What is required —
Your task is to repeat the records exactly from the line containing "Source: re2-shift-m30-brief-v1: not" onward, through the final line.
━━━━━━━━━━━━━━━━━━━━
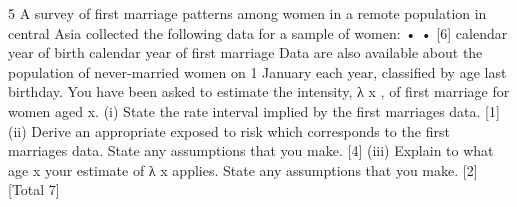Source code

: \documentclass[a4paper,12pt]{article}
\begin{document}
\begin{enumerate}


5 A survey of first marriage patterns among women in a remote population in central
Asia collected the following data for a sample of women:
•
•
[6]
calendar year of birth
calendar year of first marriage
Data are also available about the population of never-married women on 1 January
each year, classified by age last birthday.
You have been asked to estimate the intensity, λ x , of first marriage for women
aged x.
(i) State the rate interval implied by the first marriages data. [1]
(ii) Derive an appropriate exposed to risk which corresponds to the first
marriages data. State any assumptions that you make. [4]
(iii)
Explain to what age x your estimate of λ x applies. State any assumptions
that you make.
[2]
[Total 7]








\end{enumerate}
\end{document}
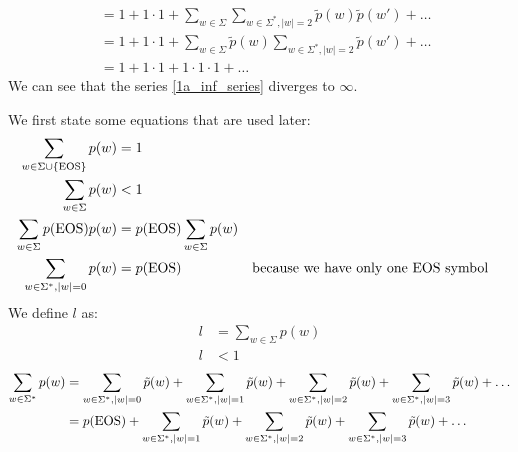 \documentclass[a4paper,12pt]{ETHexercise}
\begin{document}
\begin{question}
\begin{subquestion}
\begin{align}
			                                   & = 1 + 1 \cdot 1 + \sum_{w \in \Sigma}  \sum_{w \in \Sigma^*, |w|=2} \tilde{p}(w) \tilde{p}(w') + \dots                                                           \\
			                                   & = 1 + 1 \cdot 1 + \sum_{w \in \Sigma} \tilde{p}(w) \sum_{w \in \Sigma^*, |w|=2} \tilde{p}(w') + \dots                                                            \\
			                                   & = 1 + 1 \cdot 1 + 1 \cdot 1 \cdot 1 + \dots                                                                                                \label{1a_inf_series}
		\end{align}
		We can see that the series \eqref{1a_inf_series} diverges to $\infty$.
	\end{subquestion}
	\begin{subquestion}
		We first state some equations that are used later:
		\begin{align}
			\sum_{w \in \Sigma \cup \{\text{EOS}\}} p(w) & = 1 \label{1b_sum_p}                                                                                 \\
			\sum_{w \in \Sigma} p(w)               & < 1                                                                                                  \\
			\sum_{w \in \Sigma} p(\text{EOS})p(w)        & = p(\text{EOS}) \sum_{w \in \Sigma} p(w)                                                                   \\
			\sum_{w \in \Sigma^*, |w|=0} p(w)      & = p(\text{EOS})                          &  & \text{because we have only one EOS symbol} \label{1b_sum_p0} \\
		\end{align}
		We define $l$ as:
		\begin{align}
			l & = \sum_{w \in \Sigma} p(w) \label{1b_def_l} \\
			l & < 1
		\end{align}
		\begin{align}
			\sum_{w \in \Sigma^*} p(w) & =  \sum_{w \in \Sigma^*, |w|=0} \tilde{p}(w) + \sum_{w \in \Sigma^*, |w|=1} \tilde{p}(w) + \sum_{w \in \Sigma^*, |w|=2} \tilde{p}(w) + \sum_{w \in \Sigma^*, |w|=3} \tilde{p}(w) + \dots                       \\
			                           & = p(\eos) + \sum_{w \in \Sigma^*, |w|=1} \tilde{p}(w) + \sum_{w \in \Sigma^*, |w|=2} \tilde{p}(w) + \sum_{w \in \Sigma^*, |w|=3} \tilde{p}(w) + \dots                                                          \\

\end{align}
\end{subquestion}
\end{question}
\end{document}
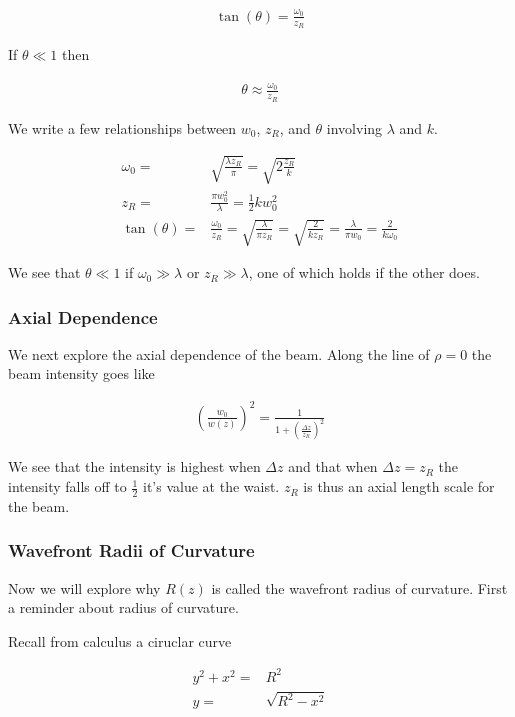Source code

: \documentclass[12pt]{article}
\begin{document}
\begin{align}
\tan(\theta) = \frac{\omega_0}{z_R}
\end{align}

If $\theta \ll 1$ then

\begin{align}
\theta \approx \frac{\omega_0}{z_R}
\end{align}

We write a few relationships between $w_0$, $z_R$, and $\theta$ involving $\lambda$ and $k$.

\begin{align}
\omega_0 =& \sqrt{\frac{\lambda z_R}{\pi}} = \sqrt{2 \frac{z_R}{k}}\\
z_R =& \frac{\pi w_0^2}{\lambda} = \frac{1}{2} k w_0^2\\
\tan(\theta) =& \frac{\omega_0}{z_R} = \sqrt{\frac{\lambda}{\pi z_R}} = \sqrt{\frac{2}{k z_R}} = \frac{\lambda}{\pi w_0} = \frac{2}{k\omega_0}
\end{align}

We see that $\theta \ll 1$ if $\omega_0 \gg \lambda$ or $z_R \gg \lambda$, one of which holds if the other does.

\subsubsection{Axial Dependence}

We next explore the axial dependence of the beam.
Along the line of $\rho=0$ the beam intensity goes like

\begin{align}
\left(\frac{w_0}{w(z)}\right)^2 = \frac{1}{1 + \left(\frac{\Delta z}{z_R}\right)^2}
\end{align}

We see that the intensity is highest when $\Delta z$ and that when $\Delta z=z_R$ the intensity falls off to $\frac{1}{2}$ it's value at the waist.
$z_R$ is thus an axial length scale for the beam.

\subsubsection{Wavefront Radii of Curvature}

Now we will explore why $R(z)$ is called the wavefront radius of curvature.
First a reminder about radius of curvature.

Recall from calculus a ciruclar curve

\begin{align}
y^2 + x^2 =& R^2\\
y =& \sqrt{R^2 - x^2}
\end{align}
\end{document}
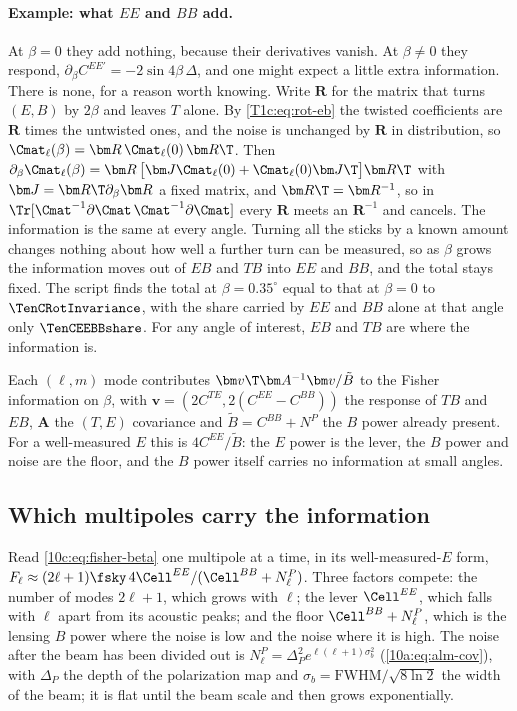 \paragraph{Example: what $EE$ and $BB$ add.} At $\beta=0$ they add nothing, because their derivatives vanish. At
$\beta\neq0$ they respond, $\partial_\beta C^{EE\prime}=-2\sin4\beta\,\Delta$, and one might expect a little extra
information. There is none, for a reason worth knowing. Write $\bm R$ for the matrix that turns $(E,B)$ by $2\beta$
and leaves $T$ alone. By \cref{T1c:eq:rot-eb} the twisted coefficients are $\bm R$ times the untwisted ones, and the
noise is unchanged by $\bm R$ in distribution, so $\Cmat_\ell(\beta)=\bm R\,\Cmat_\ell(0)\,\bm R\T$. Then
$\partial_\beta\Cmat_\ell(\beta)=\bm R\,\bigl[\bm J\Cmat_\ell(0)+\Cmat_\ell(0)\bm J\T\bigr]\bm R\T$ with
$\bm J=\bm R\T\partial_\beta\bm R$ a fixed matrix, and $\bm R\T=\bm R^{-1}$, so in
$\Tr[\Cmat^{-1}\partial\Cmat\,\Cmat^{-1}\partial\Cmat]$ every $\bm R$ meets an $\bm R^{-1}$ and cancels. The information is the
same at every angle. Turning all the sticks by a known amount changes nothing about how well a further turn can
be measured, so as $\beta$ grows the information moves out of $EB$ and $TB$ into $EE$ and $BB$, and the total stays
fixed. The script finds the total at $\beta=0.35^\circ$ equal to that at $\beta=0$ to $\TenCRotInvariance$, with the
share carried by $EE$ and $BB$ alone at that angle only $\TenCEEBBshare$. For any angle of interest, $EB$ and $TB$
are where the information is.

\begin{keyidea}
Each $(\ell,m)$ mode contributes $\bm v\T\bm A^{-1}\bm v/\tilde B$ to the Fisher information on $\beta$, with
$\bm v=(2C^{TE},2(C^{EE}-C^{BB}))$ the response of $TB$ and $EB$, $\bm A$ the $(T,E)$ covariance and $\tilde B=C^{BB}+N^P$
the $B$ power already present. For a well-measured $E$ this is $4C^{EE}/\tilde B$: the $E$ power is the lever, the
$B$ power and noise are the floor, and the $B$ power itself carries no information at small angles.
\end{keyidea}

\subsection{Which multipoles carry the information}
\label{10c:sec:info-ell}

Read \eqref{10c:eq:fisher-beta} one multipole at a time, in its well-measured-$E$ form,
$F_\ell\approx(2\ell+1)\fsky\,4\Cell^{EE}/(\Cell^{BB}+N^P_\ell)$. Three factors compete: the number of modes $2\ell+1$, which
grows with $\ell$; the lever $\Cell^{EE}$, which falls with $\ell$ apart from its acoustic peaks; and the floor
$\Cell^{BB}+N^P_\ell$, which is the lensing $B$ power where the noise is low and the noise where it is high. The noise
after the beam has been divided out is $N^P_\ell=\Delta_P^2e^{\ell(\ell+1)\sigma_b^2}$ (\cref{10a:eq:alm-cov}), with
$\Delta_P$ the depth of the polarization map and $\sigma_b=\mathrm{FWHM}/\sqrt{8\ln2}$ the width of the beam; it is
flat until the beam scale and then grows exponentially.

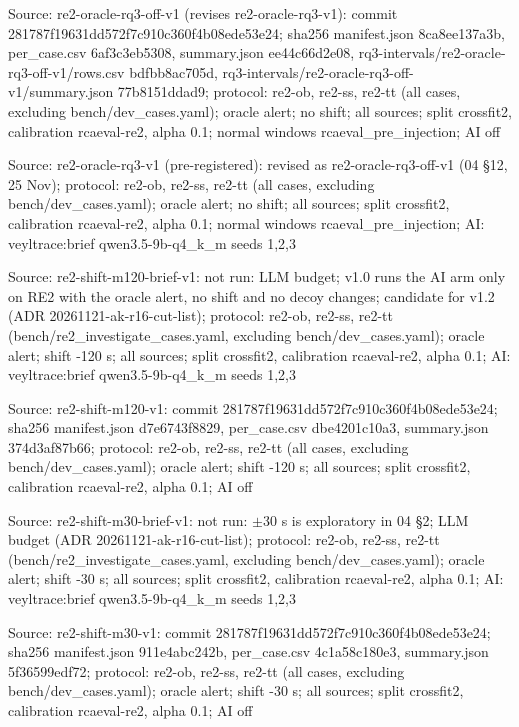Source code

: \noindent Source: re2-oracle-rq3-off-v1 (revises re2-oracle-rq3-v1): commit 281787f19631dd572f7c910c360f4b08ede53e24; sha256 manifest.json 8ca8ee137a3b, per\_case.csv 6af3c3eb5308, summary.json ee44c66d2e08, rq3-intervals/\allowbreak{}re2-oracle-rq3-off-v1/\allowbreak{}rows.csv bdfbb8ac705d, rq3-intervals/\allowbreak{}re2-oracle-rq3-off-v1/\allowbreak{}summary.json 77b8151ddad9; protocol: re2-ob, re2-ss, re2-tt (all cases, excluding bench/\allowbreak{}dev\_cases.yaml); oracle alert; no shift; all sources; split crossfit2, calibration rcaeval-re2, alpha 0.1; normal windows rcaeval\_pre\_injection; AI off\par
\noindent Source: re2-oracle-rq3-v1 (pre-registered): revised as re2-oracle-rq3-off-v1 (04 \S{}12, 25 Nov); protocol: re2-ob, re2-ss, re2-tt (all cases, excluding bench/\allowbreak{}dev\_cases.yaml); oracle alert; no shift; all sources; split crossfit2, calibration rcaeval-re2, alpha 0.1; normal windows rcaeval\_pre\_injection; AI: veyltrace:brief qwen3.5-9b-q4\_k\_m seeds 1,2,3\par
\noindent Source: re2-shift-m120-brief-v1: not run: LLM budget; v1.0 runs the AI arm only on RE2 with the oracle alert, no shift and no decoy changes; candidate for v1.2 (ADR 20261121-ak-r16-cut-list); protocol: re2-ob, re2-ss, re2-tt (bench/\allowbreak{}re2\_investigate\_cases.yaml, excluding bench/\allowbreak{}dev\_cases.yaml); oracle alert; shift -120 s; all sources; split crossfit2, calibration rcaeval-re2, alpha 0.1; AI: veyltrace:brief qwen3.5-9b-q4\_k\_m seeds 1,2,3\par
\noindent Source: re2-shift-m120-v1: commit 281787f19631dd572f7c910c360f4b08ede53e24; sha256 manifest.json d7e6743f8829, per\_case.csv dbe4201c10a3, summary.json 374d3af87b66; protocol: re2-ob, re2-ss, re2-tt (all cases, excluding bench/\allowbreak{}dev\_cases.yaml); oracle alert; shift -120 s; all sources; split crossfit2, calibration rcaeval-re2, alpha 0.1; AI off\par
\noindent Source: re2-shift-m30-brief-v1: not run: $\pm$30 s is exploratory in 04 \S{}2; LLM budget (ADR 20261121-ak-r16-cut-list); protocol: re2-ob, re2-ss, re2-tt (bench/\allowbreak{}re2\_investigate\_cases.yaml, excluding bench/\allowbreak{}dev\_cases.yaml); oracle alert; shift -30 s; all sources; split crossfit2, calibration rcaeval-re2, alpha 0.1; AI: veyltrace:brief qwen3.5-9b-q4\_k\_m seeds 1,2,3\par
\noindent Source: re2-shift-m30-v1: commit 281787f19631dd572f7c910c360f4b08ede53e24; sha256 manifest.json 911e4abc242b, per\_case.csv 4c1a58c180e3, summary.json 5f36599edf72; protocol: re2-ob, re2-ss, re2-tt (all cases, excluding bench/\allowbreak{}dev\_cases.yaml); oracle alert; shift -30 s; all sources; split crossfit2, calibration rcaeval-re2, alpha 0.1; AI off\par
━━━━━━━━━━━━━━━━━━━━
Completed task —
\noindent Source: re2-shift-m30-brief-v1: not run: $\pm$30 s is exploratory in 04 \S{}2; LLM budget (ADR 20261121-ak-r16-cut-list); protocol: re2-ob, re2-ss, re2-tt (bench/\allowbreak{}re2\_investigate\_cases.yaml, excluding bench/\allowbreak{}dev\_cases.yaml); oracle alert; shift -30 s; all sources; split crossfit2, calibration rcaeval-re2, alpha 0.1; AI: veyltrace:brief qwen3.5-9b-q4\_k\_m seeds 1,2,3\par
\noindent Source: re2-shift-m30-v1: commit 281787f19631dd572f7c910c360f4b08ede53e24; sha256 manifest.json 911e4abc242b, per\_case.csv 4c1a58c180e3, summary.json 5f36599edf72; protocol: re2-ob, re2-ss, re2-tt (all cases, excluding bench/\allowbreak{}dev\_cases.yaml); oracle alert; shift -30 s; all sources; split crossfit2, calibration rcaeval-re2, alpha 0.1; AI off\par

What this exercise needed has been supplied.